## Task brief
Scan the records below. Copy every line in which the word "Confirm" appears.

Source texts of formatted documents
=== Section Start ===

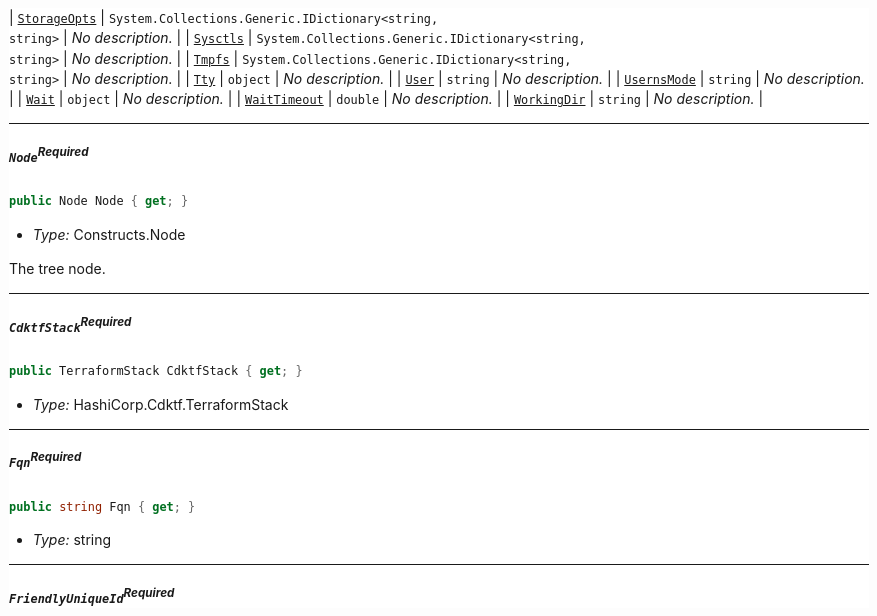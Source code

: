 | <code><a href="#@cdktf/provider-docker.container.Container.property.storageOpts">StorageOpts</a></code> | <code>System.Collections.Generic.IDictionary<string, string></code> | *No description.* |
| <code><a href="#@cdktf/provider-docker.container.Container.property.sysctls">Sysctls</a></code> | <code>System.Collections.Generic.IDictionary<string, string></code> | *No description.* |
| <code><a href="#@cdktf/provider-docker.container.Container.property.tmpfs">Tmpfs</a></code> | <code>System.Collections.Generic.IDictionary<string, string></code> | *No description.* |
| <code><a href="#@cdktf/provider-docker.container.Container.property.tty">Tty</a></code> | <code>object</code> | *No description.* |
| <code><a href="#@cdktf/provider-docker.container.Container.property.user">User</a></code> | <code>string</code> | *No description.* |
| <code><a href="#@cdktf/provider-docker.container.Container.property.usernsMode">UsernsMode</a></code> | <code>string</code> | *No description.* |
| <code><a href="#@cdktf/provider-docker.container.Container.property.wait">Wait</a></code> | <code>object</code> | *No description.* |
| <code><a href="#@cdktf/provider-docker.container.Container.property.waitTimeout">WaitTimeout</a></code> | <code>double</code> | *No description.* |
| <code><a href="#@cdktf/provider-docker.container.Container.property.workingDir">WorkingDir</a></code> | <code>string</code> | *No description.* |

---

##### `Node`<sup>Required</sup> <a name="Node" id="@cdktf/provider-docker.container.Container.property.node"></a>

```csharp
public Node Node { get; }
```

- *Type:* Constructs.Node

The tree node.

---

##### `CdktfStack`<sup>Required</sup> <a name="CdktfStack" id="@cdktf/provider-docker.container.Container.property.cdktfStack"></a>

```csharp
public TerraformStack CdktfStack { get; }
```

- *Type:* HashiCorp.Cdktf.TerraformStack

---

##### `Fqn`<sup>Required</sup> <a name="Fqn" id="@cdktf/provider-docker.container.Container.property.fqn"></a>

```csharp
public string Fqn { get; }
```

- *Type:* string

---

##### `FriendlyUniqueId`<sup>Required</sup> <a name="FriendlyUniqueId" id="@cdktf/provider-docker.container.Container.property.friendlyUniqueId"></a>

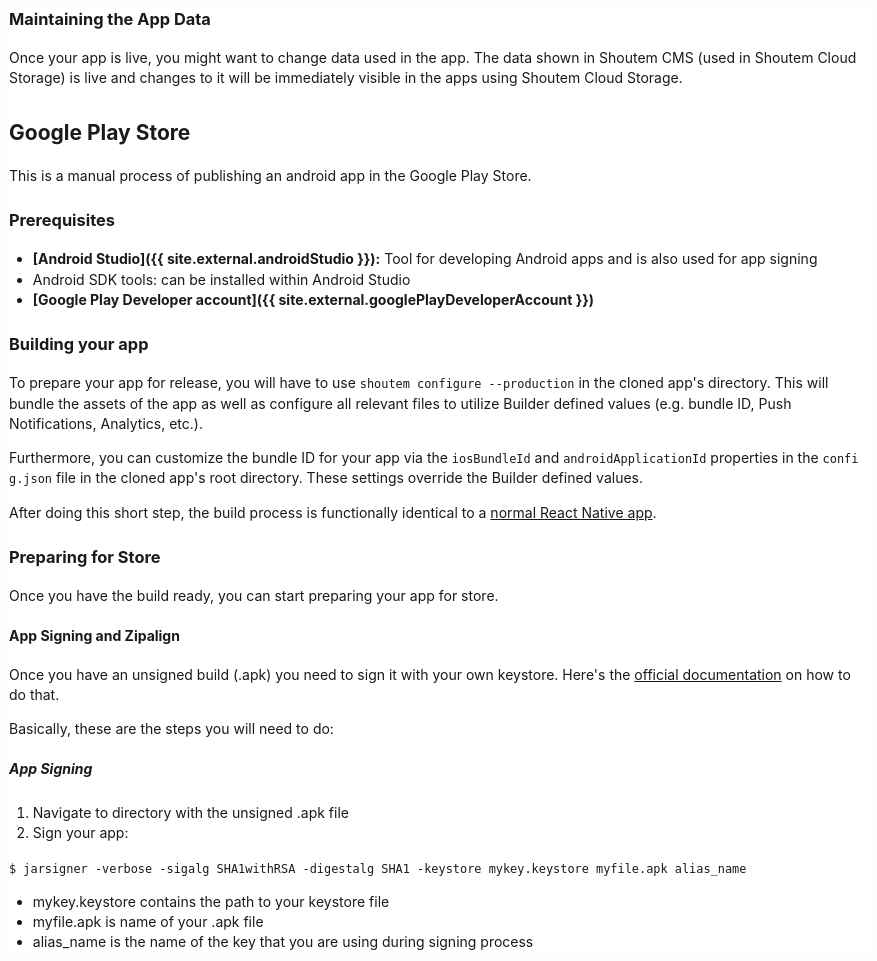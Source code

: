 ### Maintaining the App Data

Once your app is live, you might want to change data used in the app. The data shown in Shoutem CMS (used in Shoutem Cloud Storage) is live and changes to it will be immediately visible in the apps using Shoutem Cloud Storage.

## Google Play Store

This is a manual process of publishing an android app in the Google Play Store.

### Prerequisites

- **[Android Studio]({{ site.external.androidStudio }}):** Tool for developing Android apps and is also used for app signing
- Android SDK tools: can be installed within Android Studio
- **[Google Play Developer account]({{ site.external.googlePlayDeveloperAccount }})**

### Building your app

To prepare your app for release, you will have to use `shoutem configure --production` in the cloned app's directory. This will bundle the assets of the app as well as configure all relevant files to utilize Builder defined values (e.g. bundle ID, Push Notifications, Analytics, etc.).

Furthermore, you can customize the bundle ID for your app via the `iosBundleId` and `androidApplicationId` properties in the `config.json` file in the cloned app's root directory. These settings override the Builder defined values.

After doing this short step, the build process is functionally identical to a [normal React Native app](https://facebook.github.io/react-native/docs/signed-apk-android.html).

### Preparing for Store

Once you have the build ready, you can start preparing your app for store.

#### App Signing and Zipalign

Once you have an unsigned build (.apk) you need to sign it with your own keystore. Here's the [official documentation](https://developer.android.com/studio/publish/app-signing.html) on how to do that.

Basically, these are the steps you will need to do:

##### App Signing

1. Navigate to directory with the unsigned .apk file
2. Sign your app:

```ShellSession
$ jarsigner -verbose -sigalg SHA1withRSA -digestalg SHA1 -keystore mykey.keystore myfile.apk alias_name
```

- mykey.keystore contains the path to your keystore file
- myfile.apk is name of your .apk file
- alias_name is the name of the key that you are using during signing process
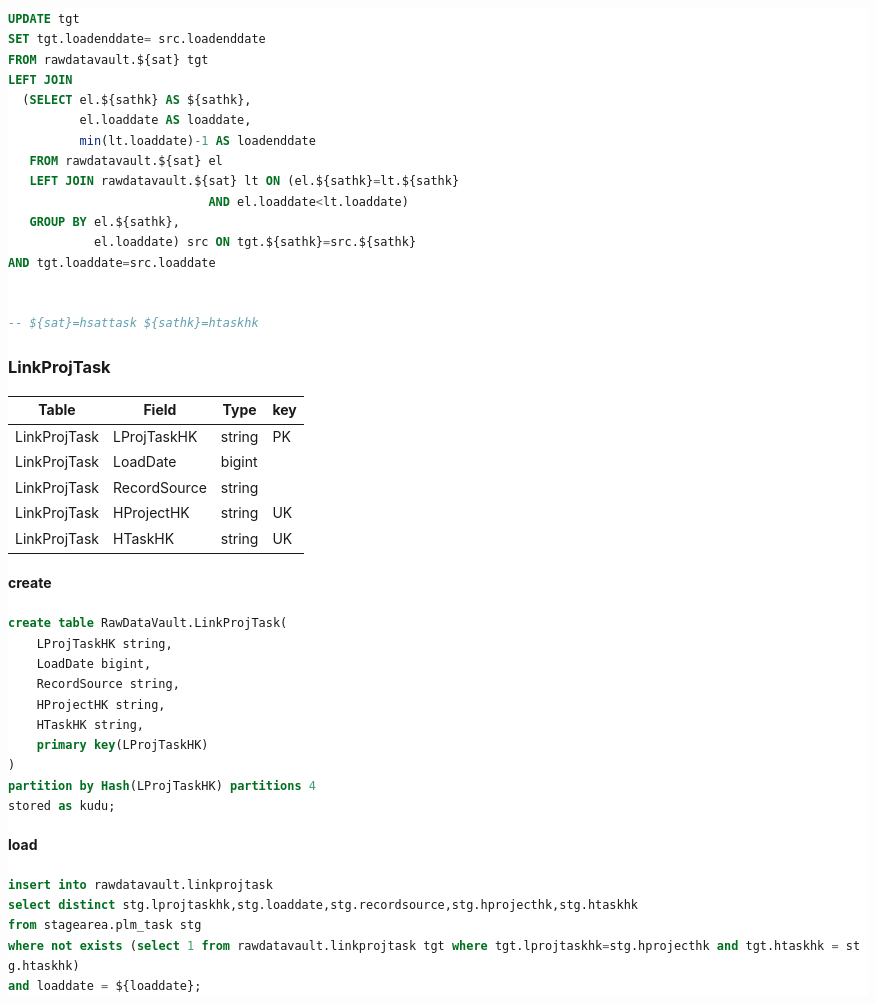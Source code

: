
 ```sql
UPDATE tgt
SET tgt.loadenddate= src.loadenddate
FROM rawdatavault.${sat} tgt
LEFT JOIN
  (SELECT el.${sathk} AS ${sathk},
          el.loaddate AS loaddate,
          min(lt.loaddate)-1 AS loadenddate
   FROM rawdatavault.${sat} el
   LEFT JOIN rawdatavault.${sat} lt ON (el.${sathk}=lt.${sathk}
                            AND el.loaddate<lt.loaddate)
   GROUP BY el.${sathk},
            el.loaddate) src ON tgt.${sathk}=src.${sathk}
AND tgt.loaddate=src.loaddate


-- ${sat}=hsattask ${sathk}=htaskhk
```





### LinkProjTask

| Table        | Field        | Type   | key  |
| ------------ | ------------ | ------ | ---- |
| LinkProjTask | LProjTaskHK  | string | PK   |
| LinkProjTask | LoadDate     | bigint |      |
| LinkProjTask | RecordSource | string |      |
| LinkProjTask | HProjectHK   | string | UK   |
| LinkProjTask | HTaskHK      | string | UK   |

#### create

```sql
create table RawDataVault.LinkProjTask(
	LProjTaskHK string,
    LoadDate bigint,
    RecordSource string,
    HProjectHK string,
    HTaskHK string,
    primary key(LProjTaskHK)
)
partition by Hash(LProjTaskHK) partitions 4
stored as kudu;
```

#### load

```sql
insert into rawdatavault.linkprojtask
select distinct stg.lprojtaskhk,stg.loaddate,stg.recordsource,stg.hprojecthk,stg.htaskhk
from stagearea.plm_task stg 
where not exists (select 1 from rawdatavault.linkprojtask tgt where tgt.lprojtaskhk=stg.hprojecthk and tgt.htaskhk = stg.htaskhk)
and loaddate = ${loaddate};

```
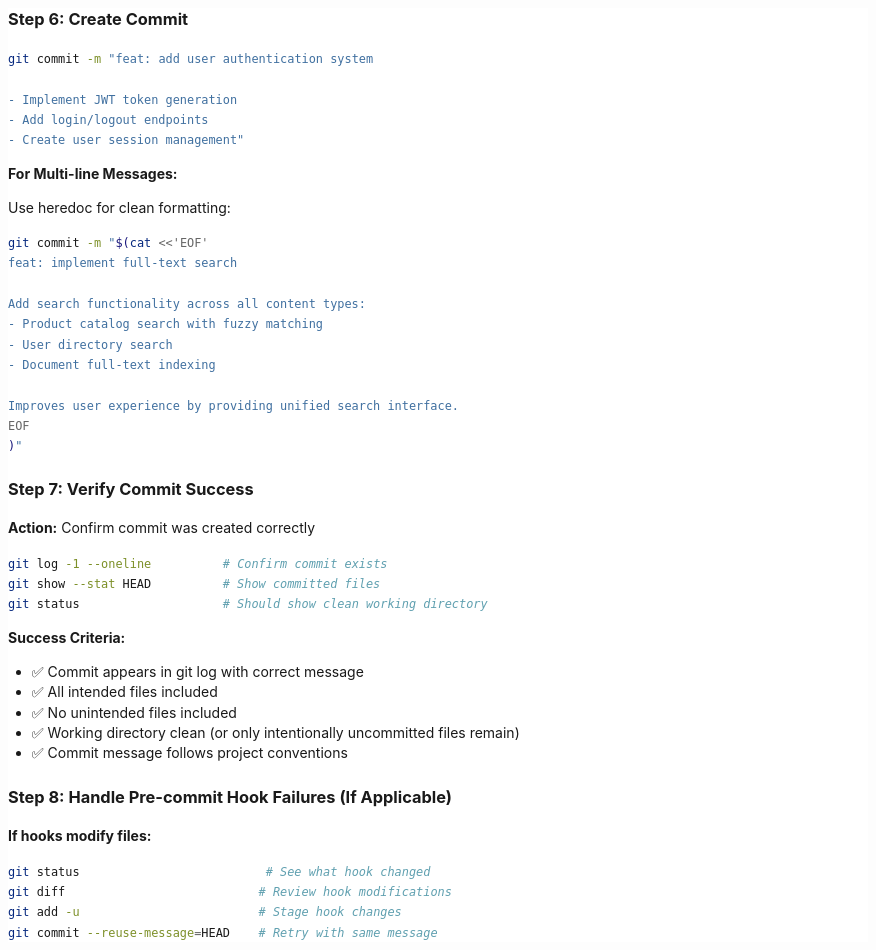 ### Step 6: Create Commit

```bash
git commit -m "feat: add user authentication system

- Implement JWT token generation
- Add login/logout endpoints
- Create user session management"
```

**For Multi-line Messages:**

Use heredoc for clean formatting:

```bash
git commit -m "$(cat <<'EOF'
feat: implement full-text search

Add search functionality across all content types:
- Product catalog search with fuzzy matching
- User directory search
- Document full-text indexing

Improves user experience by providing unified search interface.
EOF
)"
```

### Step 7: Verify Commit Success

**Action:** Confirm commit was created correctly

```bash
git log -1 --oneline          # Confirm commit exists
git show --stat HEAD          # Show committed files
git status                    # Should show clean working directory
```

**Success Criteria:**

- ✅ Commit appears in git log with correct message
- ✅ All intended files included
- ✅ No unintended files included
- ✅ Working directory clean (or only intentionally uncommitted files remain)
- ✅ Commit message follows project conventions

### Step 8: Handle Pre-commit Hook Failures (If Applicable)

**If hooks modify files:**

```bash
git status                          # See what hook changed
git diff                           # Review hook modifications
git add -u                         # Stage hook changes
git commit --reuse-message=HEAD    # Retry with same message
```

=== Section End ===

## Response to the exercise
**Action:** Confirm commit was created correctly
git log -1 --oneline          # Confirm commit exists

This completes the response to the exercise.